Durante il corso della partita, una lesione muscolare improvvisa, lo costringe alla sostituzione: il verdetto che emerge dagli studi medici è allarmante, ed espone un quadro assai negativo, altri quattro mesi di stop.

Il ritorno in campo, in tale circostanza, si dimostra più complicato: Aquilani non riesce a ritrovare la forma, e l’aspetto mentale lo tradisce ancor di più.
“Il Principino” ha perso la fiducia, non è in grado di fornire le gesta già esibite in precedenza. Qualcosa, all’interno della sua mente si è spezzato, è venuta a mancare la sua gestione, l’acume tattico che lo ha da sempre contraddistinto.

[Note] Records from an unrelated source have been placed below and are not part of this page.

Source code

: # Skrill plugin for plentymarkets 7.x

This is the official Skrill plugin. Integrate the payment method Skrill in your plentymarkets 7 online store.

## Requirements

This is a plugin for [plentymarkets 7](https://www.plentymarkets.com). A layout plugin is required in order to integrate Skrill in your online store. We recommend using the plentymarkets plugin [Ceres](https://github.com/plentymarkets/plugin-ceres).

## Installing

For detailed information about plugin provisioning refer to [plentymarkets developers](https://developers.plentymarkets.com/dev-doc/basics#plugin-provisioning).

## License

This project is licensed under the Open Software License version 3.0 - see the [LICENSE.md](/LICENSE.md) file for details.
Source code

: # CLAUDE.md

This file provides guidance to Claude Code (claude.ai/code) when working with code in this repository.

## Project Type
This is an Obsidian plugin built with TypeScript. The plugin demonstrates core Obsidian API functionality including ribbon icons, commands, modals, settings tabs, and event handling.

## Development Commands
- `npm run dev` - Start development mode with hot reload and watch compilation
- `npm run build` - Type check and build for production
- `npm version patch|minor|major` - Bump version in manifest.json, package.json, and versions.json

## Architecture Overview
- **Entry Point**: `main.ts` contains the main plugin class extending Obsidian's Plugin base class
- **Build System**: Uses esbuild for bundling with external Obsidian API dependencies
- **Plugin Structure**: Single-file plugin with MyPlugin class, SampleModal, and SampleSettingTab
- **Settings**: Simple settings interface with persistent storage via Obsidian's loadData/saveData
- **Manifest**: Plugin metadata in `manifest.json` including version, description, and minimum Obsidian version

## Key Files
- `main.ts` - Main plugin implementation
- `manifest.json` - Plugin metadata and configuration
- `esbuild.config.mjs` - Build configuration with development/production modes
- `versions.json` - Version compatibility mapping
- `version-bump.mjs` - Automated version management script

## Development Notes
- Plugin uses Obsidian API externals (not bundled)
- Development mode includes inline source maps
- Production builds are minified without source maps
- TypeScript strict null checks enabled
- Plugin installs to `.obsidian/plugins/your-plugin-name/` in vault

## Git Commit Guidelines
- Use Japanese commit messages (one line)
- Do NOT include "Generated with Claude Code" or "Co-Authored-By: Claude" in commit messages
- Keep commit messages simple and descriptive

Liverpool, Juventus, Milan, Fiorentina: la seconda parte di carriera

L’esperienza capitolina si concluderà nel 2009, al termine dell’ennesima stagione ricca di problemi fisici e segnata da un evidente di prestazione.

A credere in lui nel 2010 è il Liverpool: il club inglese gli propone un progetto allettante, un nuovo inizio. Aquilani, la cui figura è da sempre legata ai giallorossi, vacilla. Intravede la possibilità di cancellare gli ultimi due anni, segnati da insoddisfazioni, per ricominciare.
La favola iniziata in giovanissima età si spezza, racconta un esito negativo di una storia iniziata nel migliore dei modi.
L’avventura inglese si rivelerà un autentico flop, e come dichiarato dal giocatore, uno scossone psicologico ancora negativo.

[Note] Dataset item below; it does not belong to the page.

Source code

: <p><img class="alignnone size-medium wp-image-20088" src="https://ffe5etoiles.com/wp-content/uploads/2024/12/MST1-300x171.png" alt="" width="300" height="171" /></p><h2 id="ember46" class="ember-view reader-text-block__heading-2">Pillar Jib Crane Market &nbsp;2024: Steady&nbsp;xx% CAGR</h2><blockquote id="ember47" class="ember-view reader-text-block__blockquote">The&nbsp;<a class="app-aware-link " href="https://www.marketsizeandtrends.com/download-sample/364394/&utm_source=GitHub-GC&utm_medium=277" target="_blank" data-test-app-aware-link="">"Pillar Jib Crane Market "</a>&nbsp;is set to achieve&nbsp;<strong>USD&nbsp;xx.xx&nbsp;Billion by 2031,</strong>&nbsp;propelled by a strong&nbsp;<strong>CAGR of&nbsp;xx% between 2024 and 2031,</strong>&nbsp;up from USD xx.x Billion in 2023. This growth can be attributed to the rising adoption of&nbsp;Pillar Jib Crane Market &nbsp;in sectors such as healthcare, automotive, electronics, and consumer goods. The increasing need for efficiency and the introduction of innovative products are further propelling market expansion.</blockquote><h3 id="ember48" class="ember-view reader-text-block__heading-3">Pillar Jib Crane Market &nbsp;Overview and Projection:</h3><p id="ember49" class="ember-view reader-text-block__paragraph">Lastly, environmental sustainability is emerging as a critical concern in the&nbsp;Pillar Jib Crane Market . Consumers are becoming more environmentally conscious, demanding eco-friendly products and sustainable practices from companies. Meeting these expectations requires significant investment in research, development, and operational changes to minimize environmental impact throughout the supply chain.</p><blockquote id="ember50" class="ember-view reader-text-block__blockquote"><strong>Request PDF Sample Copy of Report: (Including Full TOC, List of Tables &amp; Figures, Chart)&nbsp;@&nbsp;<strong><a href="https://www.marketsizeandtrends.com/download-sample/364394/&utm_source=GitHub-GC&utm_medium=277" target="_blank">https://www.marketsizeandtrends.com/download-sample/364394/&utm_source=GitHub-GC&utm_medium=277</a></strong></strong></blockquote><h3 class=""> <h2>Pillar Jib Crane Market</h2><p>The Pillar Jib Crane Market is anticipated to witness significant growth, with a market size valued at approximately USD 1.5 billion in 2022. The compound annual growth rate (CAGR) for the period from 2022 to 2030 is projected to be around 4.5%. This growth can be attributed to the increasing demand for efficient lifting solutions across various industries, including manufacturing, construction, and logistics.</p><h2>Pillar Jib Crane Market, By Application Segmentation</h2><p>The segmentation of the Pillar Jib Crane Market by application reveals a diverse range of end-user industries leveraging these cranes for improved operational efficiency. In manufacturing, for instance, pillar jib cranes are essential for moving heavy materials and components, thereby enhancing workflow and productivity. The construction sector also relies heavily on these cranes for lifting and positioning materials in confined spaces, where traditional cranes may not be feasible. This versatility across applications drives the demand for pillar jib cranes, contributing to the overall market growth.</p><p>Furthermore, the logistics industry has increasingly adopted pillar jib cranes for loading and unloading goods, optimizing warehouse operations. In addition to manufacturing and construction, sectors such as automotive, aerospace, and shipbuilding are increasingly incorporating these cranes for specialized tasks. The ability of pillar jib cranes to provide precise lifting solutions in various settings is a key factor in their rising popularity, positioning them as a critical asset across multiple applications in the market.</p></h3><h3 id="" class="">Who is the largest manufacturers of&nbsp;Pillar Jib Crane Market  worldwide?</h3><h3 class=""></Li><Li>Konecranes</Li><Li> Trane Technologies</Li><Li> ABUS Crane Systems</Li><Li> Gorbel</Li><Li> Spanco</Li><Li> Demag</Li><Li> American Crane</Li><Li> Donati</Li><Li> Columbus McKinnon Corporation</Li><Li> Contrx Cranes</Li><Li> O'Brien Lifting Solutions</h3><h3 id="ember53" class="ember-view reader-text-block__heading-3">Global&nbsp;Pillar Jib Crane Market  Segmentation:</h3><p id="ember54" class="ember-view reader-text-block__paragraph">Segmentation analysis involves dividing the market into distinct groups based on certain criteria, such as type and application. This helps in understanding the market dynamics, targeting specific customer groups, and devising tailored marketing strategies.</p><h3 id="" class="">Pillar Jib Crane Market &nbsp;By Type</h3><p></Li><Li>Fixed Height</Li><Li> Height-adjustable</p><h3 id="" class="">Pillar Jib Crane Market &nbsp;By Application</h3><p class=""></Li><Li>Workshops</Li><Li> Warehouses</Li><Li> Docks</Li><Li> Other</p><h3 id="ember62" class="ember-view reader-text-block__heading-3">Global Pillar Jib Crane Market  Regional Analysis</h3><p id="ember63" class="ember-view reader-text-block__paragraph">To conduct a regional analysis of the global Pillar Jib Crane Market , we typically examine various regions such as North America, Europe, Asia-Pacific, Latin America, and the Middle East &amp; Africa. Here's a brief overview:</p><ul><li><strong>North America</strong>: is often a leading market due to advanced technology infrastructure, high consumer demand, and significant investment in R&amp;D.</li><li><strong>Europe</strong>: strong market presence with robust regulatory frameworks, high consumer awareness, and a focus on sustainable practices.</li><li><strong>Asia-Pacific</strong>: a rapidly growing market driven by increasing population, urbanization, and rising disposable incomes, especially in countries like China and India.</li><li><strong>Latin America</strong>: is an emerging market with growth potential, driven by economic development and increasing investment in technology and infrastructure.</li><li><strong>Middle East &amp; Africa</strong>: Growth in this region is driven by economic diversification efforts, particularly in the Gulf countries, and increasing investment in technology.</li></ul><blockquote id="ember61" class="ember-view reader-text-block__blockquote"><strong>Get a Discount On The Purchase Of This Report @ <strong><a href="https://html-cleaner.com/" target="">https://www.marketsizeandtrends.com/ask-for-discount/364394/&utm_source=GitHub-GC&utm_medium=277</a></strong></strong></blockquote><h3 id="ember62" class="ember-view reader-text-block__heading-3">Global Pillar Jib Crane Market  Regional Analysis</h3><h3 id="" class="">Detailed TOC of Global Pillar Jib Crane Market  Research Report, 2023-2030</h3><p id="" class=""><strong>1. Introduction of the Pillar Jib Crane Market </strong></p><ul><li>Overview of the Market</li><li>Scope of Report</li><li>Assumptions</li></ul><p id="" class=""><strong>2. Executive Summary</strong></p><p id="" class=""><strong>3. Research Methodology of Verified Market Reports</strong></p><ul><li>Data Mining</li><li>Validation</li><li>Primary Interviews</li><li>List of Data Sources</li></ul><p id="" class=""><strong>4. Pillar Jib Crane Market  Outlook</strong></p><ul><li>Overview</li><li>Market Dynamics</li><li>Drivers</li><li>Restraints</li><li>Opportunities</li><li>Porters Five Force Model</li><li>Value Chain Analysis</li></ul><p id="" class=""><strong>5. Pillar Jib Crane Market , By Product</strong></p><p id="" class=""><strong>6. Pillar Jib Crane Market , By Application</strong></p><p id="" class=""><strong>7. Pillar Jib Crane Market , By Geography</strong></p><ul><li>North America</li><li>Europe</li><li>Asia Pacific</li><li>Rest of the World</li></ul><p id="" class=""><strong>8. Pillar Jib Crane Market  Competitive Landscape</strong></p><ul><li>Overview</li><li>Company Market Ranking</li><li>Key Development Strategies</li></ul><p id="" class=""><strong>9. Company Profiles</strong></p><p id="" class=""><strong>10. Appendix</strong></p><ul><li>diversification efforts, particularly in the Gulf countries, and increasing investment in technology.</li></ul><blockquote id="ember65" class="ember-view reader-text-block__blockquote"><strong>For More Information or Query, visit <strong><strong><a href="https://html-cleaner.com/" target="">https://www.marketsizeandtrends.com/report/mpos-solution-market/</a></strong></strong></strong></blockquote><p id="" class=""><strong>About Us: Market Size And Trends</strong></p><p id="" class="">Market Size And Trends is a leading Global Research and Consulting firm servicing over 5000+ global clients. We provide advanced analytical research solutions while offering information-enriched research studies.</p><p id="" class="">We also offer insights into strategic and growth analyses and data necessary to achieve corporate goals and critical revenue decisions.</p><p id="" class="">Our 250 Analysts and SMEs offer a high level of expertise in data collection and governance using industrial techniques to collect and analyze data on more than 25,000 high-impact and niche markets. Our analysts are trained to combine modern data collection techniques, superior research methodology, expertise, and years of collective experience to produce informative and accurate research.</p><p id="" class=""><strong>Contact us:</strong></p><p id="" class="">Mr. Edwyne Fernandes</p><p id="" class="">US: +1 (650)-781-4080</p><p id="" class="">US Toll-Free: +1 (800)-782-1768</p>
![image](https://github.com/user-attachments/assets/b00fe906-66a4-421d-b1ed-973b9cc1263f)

Il calcio espresso dai Reds mal si concilia con le sue esigenze, e ben presto, il progetto tecnico lo chiama fuori. Le presenze, nella turbolenta avventura inglese, saranno 26, la maggior parte da subentrato, senza lasciare il segno.
L’ambiente non lo perdona, lo fischia. Dagli spalti si sollevano segnali di dissapore, differenti dal conclamato colpaccio per rilanciare il Liverpool.
Gli inglesi lo abbandonano, non credono più in lui. L’aspetto mentale, da sempre il suo quid per formarsi, si è trasformato nella sua peggior debolezza: la fragilità.

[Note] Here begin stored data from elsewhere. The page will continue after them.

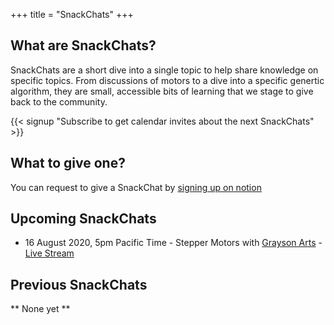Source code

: +++
title = "SnackChats"
+++
## What are SnackChats?

SnackChats are a short dive into a single topic to help share knowledge on specific topics. From discussions of motors to a dive into a specific genertic algorithm,
they are small, accessible bits of learning that we stage to give back to the community.

{{< signup "Subscribe to get calendar invites about the next SnackChats" >}}

## What to give one?

You can request to give a SnackChat by [signing up on notion](https://www.notion.so/graysonllc/808964cfed3c4bf98f07ccca0e398ef2?v=20ab92ad1de041518eba246d1d6ac937)

## Upcoming SnackChats

* 16 August 2020, 5pm Pacific Time - Stepper Motors with [Grayson Arts](https://graysonarts.com/) - [Live Stream](https://youtu.be/dyLpso9LpVQ)

## Previous SnackChats

** None yet **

Alberto ritorna deluso nel Belpaese, in cerca di nuovi stimoli: Juventus e Milan credono in lui, ma le sue prestazioni sono a corrente alternata.
Seppur in due stagioni totalizzi 55 presenze, non lascia il segno di sé: meno protagonista del gioco, timido nell’impostare, e sommerso dalle pressioni.

Nel 2012, la Fiorentina lo chiama, in cerca di una ricostruzione per puntare all’Europa, in una campagna acquisti faraonica, nella quale spicca anche Mario Gomez.
La Viola, guidata da Prandelli, rende Aquilani il fulcro del gioco, un faro, ricreando in lui la centralità acquisita alla Roma e persa nelle avventure successive.
Il rapporto con l’allenatore è ottimale, e nelle tre stagioni vissute in Toscana, riesce parzialmente a ritrovarsi: disputa 81 partite nelle quali va a segno in 13 occasioni.
Conclusa l’avventura gigliata, la sua carriera sembra arrivata al culmine: delude al Pescara neopromosso e ottiene poco spazio al Sassuolo.

La fine di un sogno

Il momento del ritiro arriva nel 2018, al Las Palmas, club spagnolo nel quale dice addio al calcio giocato.
Nel giorno del suo 36esimo compleanno, ricordiamo un talento sfortunato, la cui sorte è stata segnata dai troppi infortuni subiti.
Un talento naturale, un genio intravisto poche volte su un rettangolo verde, e spezzato da episodi sfavorevoli, immeritati, che ci hanno tolto la possibilità di osservare la realizzazione di colui che aveva doti superiori rispetto a chiunque altro.
Non sarai un incompiuto, ti ricorderemo come un genio al quale è stata tolta la possibilità di esprimersi.
Ci hai deliziati, hai perseguito ideali genuini.
Auguri Alberto.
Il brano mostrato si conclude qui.